OrbNet-Equi/SDC21 infers diverse downstream properties at an efficiency of semiempirical tight-binding calculations. (A) Conformer energy ranking on the Hutchison dataset of drug-like molecules. The horizontal axis is labeled with acronyms indicating each method (O, OrbNet-Equi/SDC21 [this work]; G, GFN-xTB; G2, GFN2-xTB; A, ANI(Accurate NeurAl networK engINe for Molecular Energies)-2x; B, B97-3c; ω, ωB97X-D3/def2-TZVP). The y axis corresponds to the molecule-wise R2 between predictions and the reference [DLPNO-CCSD(T)] conformer energies. Violin plots display the distribution of R2 scores for each method over the (Left) neutral, (Middle) charged, and (Right) all molecules from the Hutchison dataset. Medians and first/third quantiles are shown as black dots and vertical bars, respectively. (B) A torsion profile example from the TorsionNet500 benchmark. All predicted torsion scans surfaces are aligned to the true global minima of the highest level of theory (ω B97X-D3/def2-TZVP) results, with spline interpolations. (C) A uracil–uracil base pair example for NCIs. The dimer binding energy curves are shown as functions of the intermolecular axis (re), where re=1.0 corresponds to the distance of optimal binding energy. (D) Geometry optimization results on the (Left) ROT34 and (Right) MCONF datasets. Histograms and kernel density estimations of the symmetry-corrected rmsd scores (Materials and Methods) with respect to the reference DFT geometries are shown for each test dataset. (E) Evidence of zero-shot model generalization on radical systems. OrbNet-Equi/SDC21 yields prediction errors drastically lower than semiempirical QM methods for adiabatic ionization potential on the G21IP dataset, achieving accuracy comparable with DFT on 7 of 21 test cases.

Remarkably, on the G21IP dataset (73) of adiabatic ionization potentials, we find that the OrbNet-Equi/SDC21 model achieves prediction errors substantially lower than semiempirical QM methods (Fig. 5E and SI Appendix, Table S7), even though samples of open-shell signatures are expected to be rare from the training set (Materials and Methods). Such an improvement cannot be solely attributed to structure-based corrections since there are no or negligible geometrical changes between the neutral and ionized species for both the single-atom systems and several polyatomic systems (e.g., IP_66, a Phosphanide anion) in the G21IP dataset. This reveals that our method has the potential to be transferred to unseen electronic states in a zero-shot manner, which represents early evidence that a hybrid physics–ML strategy may unravel under-investigated chemical processes, such as unknown electron-catalyzed reactions (74).

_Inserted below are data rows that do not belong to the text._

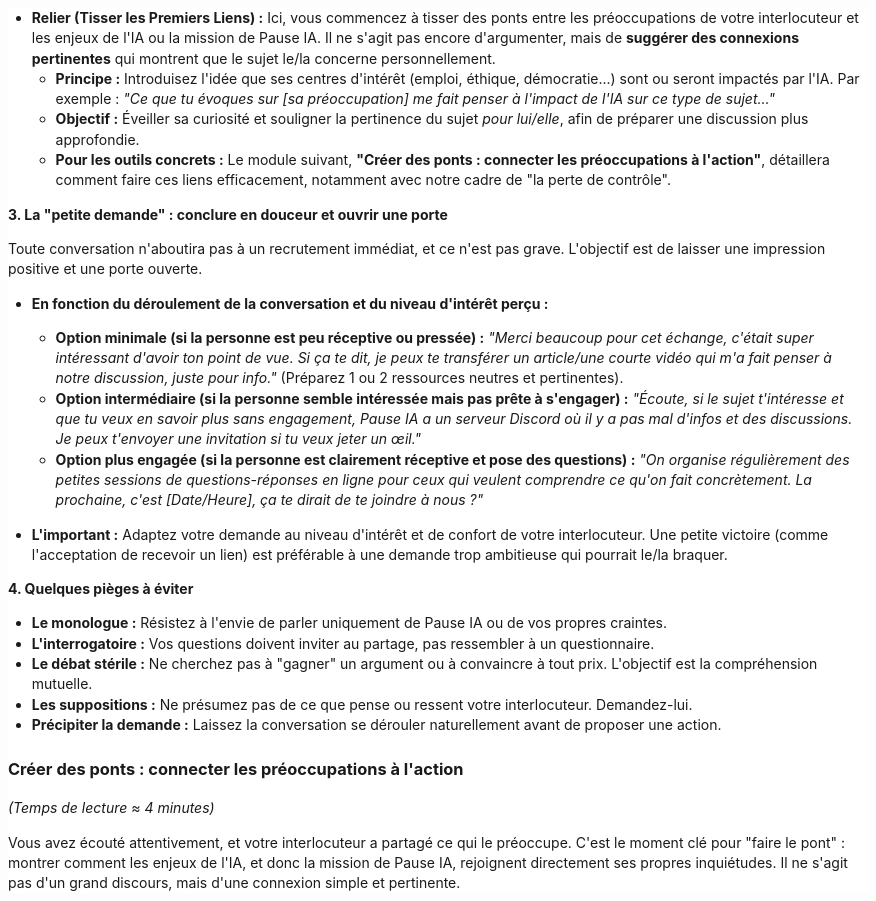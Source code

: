 *   **Relier (Tisser les Premiers Liens) :**
    Ici, vous commencez à tisser des ponts entre les préoccupations de votre interlocuteur et les enjeux de l'IA ou la mission de Pause IA. Il ne s'agit pas encore d'argumenter, mais de **suggérer des connexions pertinentes** qui montrent que le sujet le/la concerne personnellement.
    *   **Principe :** Introduisez l'idée que ses centres d'intérêt (emploi, éthique, démocratie...) sont ou seront impactés par l'IA. Par exemple : *"Ce que tu évoques sur \[sa préoccupation] me fait penser à l'impact de l'IA sur ce type de sujet..."*
    *   **Objectif :** Éveiller sa curiosité et souligner la pertinence du sujet *pour lui/elle*, afin de préparer une discussion plus approfondie.
    *   **Pour les outils concrets :** Le module suivant, **"Créer des ponts : connecter les préoccupations à l'action"**, détaillera comment faire ces liens efficacement, notamment avec notre cadre de "la perte de contrôle".

**3. La "petite demande" : conclure en douceur et ouvrir une porte**

Toute conversation n'aboutira pas à un recrutement immédiat, et ce n'est pas grave. L'objectif est de laisser une impression positive et une porte ouverte.

*   **En fonction du déroulement de la conversation et du niveau d'intérêt perçu :**
    *   **Option minimale (si la personne est peu réceptive ou pressée) :** *"Merci beaucoup pour cet échange, c'était super intéressant d'avoir ton point de vue. Si ça te dit, je peux te transférer un article/une courte vidéo qui m'a fait penser à notre discussion, juste pour info."* (Préparez 1 ou 2 ressources neutres et pertinentes).
    *   **Option intermédiaire (si la personne semble intéressée mais pas prête à s'engager) :** *"Écoute, si le sujet t'intéresse et que tu veux en savoir plus sans engagement, Pause IA a un serveur Discord où il y a pas mal d'infos et des discussions. Je peux t'envoyer une invitation si tu veux jeter un œil."*
    *   **Option plus engagée (si la personne est clairement réceptive et pose des questions) :** *"On organise régulièrement des petites sessions de questions-réponses en ligne pour ceux qui veulent comprendre ce qu'on fait concrètement. La prochaine, c'est \[Date/Heure], ça te dirait de te joindre à nous ?"*

*   **L'important :** Adaptez votre demande au niveau d'intérêt et de confort de votre interlocuteur. Une petite victoire (comme l'acceptation de recevoir un lien) est préférable à une demande trop ambitieuse qui pourrait le/la braquer.

**4. Quelques pièges à éviter**

*   **Le monologue :** Résistez à l'envie de parler uniquement de Pause IA ou de vos propres craintes.
*   **L'interrogatoire :** Vos questions doivent inviter au partage, pas ressembler à un questionnaire.
*   **Le débat stérile :** Ne cherchez pas à "gagner" un argument ou à convaincre à tout prix. L'objectif est la compréhension mutuelle.
*   **Les suppositions :** Ne présumez pas de ce que pense ou ressent votre interlocuteur. Demandez-lui.
*   **Précipiter la demande :** Laissez la conversation se dérouler naturellement avant de proposer une action.

<h3 id="creer-des-ponts-connecter-les-preoccupations-a-laction">Créer des ponts : connecter les préoccupations à l'action</h3>

*(Temps de lecture ≈ 4 minutes)*

Vous avez écouté attentivement, et votre interlocuteur a partagé ce qui le préoccupe. C'est le moment clé pour "faire le pont" : montrer comment les enjeux de l'IA, et donc la mission de Pause IA, rejoignent directement ses propres inquiétudes. Il ne s'agit pas d'un grand discours, mais d'une connexion simple et pertinente.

To comprehensively study the transferability of OrbNet-Equi on complex underexplored main-group chemical spaces, we evaluate OrbNet-Equi/SDC21 on the challenging, community-recognized benchmark collection of the General Thermochemistry, Kinetics, and Noncovalent Interactions (GMTKN55) (75) datasets (Fig. 6). Prediction error statistics on the GMTKN55 benchmark are reported with three filtration schemes. First, we evaluate the WTMAD (weighted mean absolute deviation) error metrics (Materials and Methods) on reactions that only consist of neutral and closed-shell molecules with chemical elements CHONFSCl (Fig. 6A), as is supported by an Atomistic ML–based potential method, ANI-2x (76), which is trained on large-scale DFT data. OrbNet-Equi/SDC21 predictions are found to be highly accurate on this subset, as seen from the WTMAD with respect to CCSD(T) being on par with the DFT methods on all five reaction classes and significantly outperforming ANI-2x and the GFN family of semiempirical QM methods (45, 69). It is worth noting that OrbNet-Equi/SDC21 uses a much smaller number of training samples than the ANI-2x training set, which signifies the effectiveness of combining physics-based and ML-based modeling.

Fig. 6.

Fig. 6.

Assessing model performance on tasks from the GMTKN55 challenge. Box plots depict the distributions of task difficulty WTADs (Materials and Methods) filtered by chemical elements and electronic states (A) supported by the ANI-2x model, (B) those that appeared in the dataset used for training OrbNet-Equi/SDC21, and (C) all reactions. Statistics are categorized by each class of tasks in the GMTKN55 benchmark as shown in y-axis labels. Inter. mol. NCI, intermolecular noncovalent interactions; Intra. mol. NCI, intramolecular noncovalent interactions; Prop. large, reaction energies for large systems and isomerization reactions; Prop. small, basic properties and reaction energies for small systems; React. barriers, reaction barrier heights; Total, total statistics of all tasks.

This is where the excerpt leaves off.